Canadian media conglomerate Shaw Communications is planning to cut 400 jobs as part of a restructuring that will affect TV channels including HGTV and Food Network Canada.

The Calgary-based firm will make the lay-offs, which equate to around 3% of its total workforce, across divisions in a bid to make its cable, satellite TV and internet services more efficient.

The cuts will impact the company’s Shaw Media arm, which operates HGTV, Food Network Canada and other TV channels.

Shaw’s CEO Brad Shaw said that the restructure would “eliminate the duplication of work” and added that the changes were part of the firm’s plans to create a series of new units, including separate residential and business departments.

The firm also plans to appoint a further 100 staff in positions across its supply chain, marketing and network infrastructure divisions as part of the restructure.

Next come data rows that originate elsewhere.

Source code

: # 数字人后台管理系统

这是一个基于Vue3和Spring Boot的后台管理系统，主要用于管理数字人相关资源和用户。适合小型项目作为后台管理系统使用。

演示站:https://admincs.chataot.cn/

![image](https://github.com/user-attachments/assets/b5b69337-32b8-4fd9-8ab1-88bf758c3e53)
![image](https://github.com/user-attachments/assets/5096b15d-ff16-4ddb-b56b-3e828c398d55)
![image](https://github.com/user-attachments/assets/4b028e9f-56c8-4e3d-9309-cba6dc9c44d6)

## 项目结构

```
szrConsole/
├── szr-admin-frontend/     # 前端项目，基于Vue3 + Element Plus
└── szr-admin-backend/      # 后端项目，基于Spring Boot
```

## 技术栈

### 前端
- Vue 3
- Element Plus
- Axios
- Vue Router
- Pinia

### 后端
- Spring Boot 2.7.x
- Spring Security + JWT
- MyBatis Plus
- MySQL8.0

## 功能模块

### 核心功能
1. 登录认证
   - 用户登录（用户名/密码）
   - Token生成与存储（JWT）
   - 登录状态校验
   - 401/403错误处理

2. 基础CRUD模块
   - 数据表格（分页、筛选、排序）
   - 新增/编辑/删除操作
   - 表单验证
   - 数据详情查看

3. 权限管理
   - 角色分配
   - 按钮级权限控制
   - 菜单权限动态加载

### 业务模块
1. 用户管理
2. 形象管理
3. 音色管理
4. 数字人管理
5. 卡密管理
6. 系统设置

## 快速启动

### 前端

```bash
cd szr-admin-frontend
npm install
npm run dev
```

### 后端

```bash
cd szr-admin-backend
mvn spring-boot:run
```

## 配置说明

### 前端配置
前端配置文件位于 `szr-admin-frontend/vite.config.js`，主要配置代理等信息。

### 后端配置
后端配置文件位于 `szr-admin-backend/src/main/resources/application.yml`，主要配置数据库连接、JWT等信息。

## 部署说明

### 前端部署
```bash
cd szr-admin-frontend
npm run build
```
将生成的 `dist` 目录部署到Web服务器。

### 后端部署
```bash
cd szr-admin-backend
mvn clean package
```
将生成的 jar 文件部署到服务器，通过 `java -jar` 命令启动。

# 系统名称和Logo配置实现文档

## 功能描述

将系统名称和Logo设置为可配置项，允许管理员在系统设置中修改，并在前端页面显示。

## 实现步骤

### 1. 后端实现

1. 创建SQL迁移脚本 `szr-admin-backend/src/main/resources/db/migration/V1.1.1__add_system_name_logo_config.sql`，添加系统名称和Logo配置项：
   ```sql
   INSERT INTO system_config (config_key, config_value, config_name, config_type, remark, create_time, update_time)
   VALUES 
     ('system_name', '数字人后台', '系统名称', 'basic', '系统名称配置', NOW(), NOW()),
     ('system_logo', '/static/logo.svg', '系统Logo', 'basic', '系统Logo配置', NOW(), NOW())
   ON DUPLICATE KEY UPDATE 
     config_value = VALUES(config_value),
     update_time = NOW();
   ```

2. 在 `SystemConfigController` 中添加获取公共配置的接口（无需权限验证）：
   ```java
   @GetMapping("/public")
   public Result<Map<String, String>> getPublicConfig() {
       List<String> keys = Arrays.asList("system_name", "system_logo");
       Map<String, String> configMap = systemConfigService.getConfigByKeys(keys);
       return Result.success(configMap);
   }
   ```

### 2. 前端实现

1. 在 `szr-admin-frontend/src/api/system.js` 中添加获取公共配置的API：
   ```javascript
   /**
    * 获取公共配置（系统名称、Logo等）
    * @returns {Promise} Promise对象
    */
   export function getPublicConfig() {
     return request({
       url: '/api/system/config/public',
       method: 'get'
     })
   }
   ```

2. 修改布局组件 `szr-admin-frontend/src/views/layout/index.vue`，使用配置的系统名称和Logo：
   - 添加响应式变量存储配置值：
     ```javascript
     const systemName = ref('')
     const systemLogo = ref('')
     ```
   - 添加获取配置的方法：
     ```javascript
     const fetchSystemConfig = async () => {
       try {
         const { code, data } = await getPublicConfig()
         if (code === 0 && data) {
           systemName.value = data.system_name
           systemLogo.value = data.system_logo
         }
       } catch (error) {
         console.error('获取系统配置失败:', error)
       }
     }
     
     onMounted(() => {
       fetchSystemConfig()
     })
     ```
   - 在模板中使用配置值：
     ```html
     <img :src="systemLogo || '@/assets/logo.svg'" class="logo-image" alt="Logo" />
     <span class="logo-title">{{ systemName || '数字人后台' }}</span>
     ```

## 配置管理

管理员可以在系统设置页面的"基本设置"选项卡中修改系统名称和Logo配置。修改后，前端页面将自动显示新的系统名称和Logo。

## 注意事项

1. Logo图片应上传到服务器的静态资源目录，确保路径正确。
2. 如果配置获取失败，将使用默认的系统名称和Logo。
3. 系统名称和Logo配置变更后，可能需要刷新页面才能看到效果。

Shaw, which is facing increased competition from telecom rival Telus Corporation, currently employes around 14,500 staff and last week reported that its second quarter profits had risen to US$201m.

The job losses come after fellow Canadian broadcaster CBC revealed it was cutting more than 650 posts over the next two years to save US$118.4m.

The pubcaster, which had its federal funding cut in 2012 by $115m over three years, will shed 334 employees from its English-language division while 115 members of the firm’s news operation will depart, along with 38 from its sports division. CBC also confirmed it would not be competing for professional sports rights.

CBC president and CEO Hubert T Lacroix admitted that “very tough and controversial choices needed to be made and were made.”